Andrew Dayton, the youngest son of Gov. Mark Dayton, has launched a new data-driven philanthropy in the Twin Cities, inspired by innovative efforts to combat poverty in California and New York.

The Constellation Fund will award grants to charities and organizations fighting poverty that show their effectiveness through data and research. It will also help charities measure their program results with cost-benefit analysis and other data tools.

"It's the idea of the head and the heart," Andrew Dayton said. "How do you bring all the information, all the smarts that we have in philanthropy and bring that alongside all the great intentions we have as donors and as a community?"

Dayton, 35, will serve as CEO but he said he won't take a salary.
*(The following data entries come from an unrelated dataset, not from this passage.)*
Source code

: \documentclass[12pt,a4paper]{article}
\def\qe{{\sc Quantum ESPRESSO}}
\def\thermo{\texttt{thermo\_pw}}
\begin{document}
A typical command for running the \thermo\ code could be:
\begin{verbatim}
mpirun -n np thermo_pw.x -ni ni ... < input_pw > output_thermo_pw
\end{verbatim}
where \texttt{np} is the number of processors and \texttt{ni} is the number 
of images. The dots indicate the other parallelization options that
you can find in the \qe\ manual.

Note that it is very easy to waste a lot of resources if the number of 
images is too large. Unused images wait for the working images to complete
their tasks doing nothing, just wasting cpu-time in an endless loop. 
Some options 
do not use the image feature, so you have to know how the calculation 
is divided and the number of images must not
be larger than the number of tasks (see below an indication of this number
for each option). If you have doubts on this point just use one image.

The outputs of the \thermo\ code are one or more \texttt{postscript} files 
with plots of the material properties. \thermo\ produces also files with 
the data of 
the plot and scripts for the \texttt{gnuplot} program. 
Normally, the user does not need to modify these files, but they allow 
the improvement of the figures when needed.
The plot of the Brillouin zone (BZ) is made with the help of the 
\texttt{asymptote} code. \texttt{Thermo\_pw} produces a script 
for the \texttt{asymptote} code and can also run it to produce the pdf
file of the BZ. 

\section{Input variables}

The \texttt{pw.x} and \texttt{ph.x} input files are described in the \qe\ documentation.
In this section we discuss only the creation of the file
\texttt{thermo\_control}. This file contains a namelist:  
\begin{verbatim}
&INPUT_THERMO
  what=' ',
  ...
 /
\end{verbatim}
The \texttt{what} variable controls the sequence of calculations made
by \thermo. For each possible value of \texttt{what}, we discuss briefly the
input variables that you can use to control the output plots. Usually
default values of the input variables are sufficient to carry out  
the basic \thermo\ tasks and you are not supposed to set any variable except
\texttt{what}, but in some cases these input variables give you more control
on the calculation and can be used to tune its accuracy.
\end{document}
He has committed $1 million of his own money to start the fund.

The fund has filed for nonprofit status with the state of Minnesota and the IRS. Its staff is in talks with 15 nonprofits and anticipates making its first round of grants, totaling several hundred thousand dollars, in early 2019.

"The goal is to open this up more broadly in the near future," Dayton said. "We will be looking at any type of poverty-fighting organization from housing to jobs to education to health."

Constellation Fund's governing board is composed of heavyweights in the Twin Cities corporate and philanthropic scene. It includes Stephen Hemsley, retired UnitedHealth Group CEO; Susan Bass Roberts, Pohlad Family Foundation executive director and vice president; Marcia Page, co-founder and executive chairwoman of Minneapolis investment firm Värde Partners; and Dayton's brother, Eric Dayton, CEO of North Corp.

"What excited me about Constellation Fund is this data-driven approach," Bass Roberts said, noting members of the Pohlad family agreed. "It's really important to find out what is working and support that."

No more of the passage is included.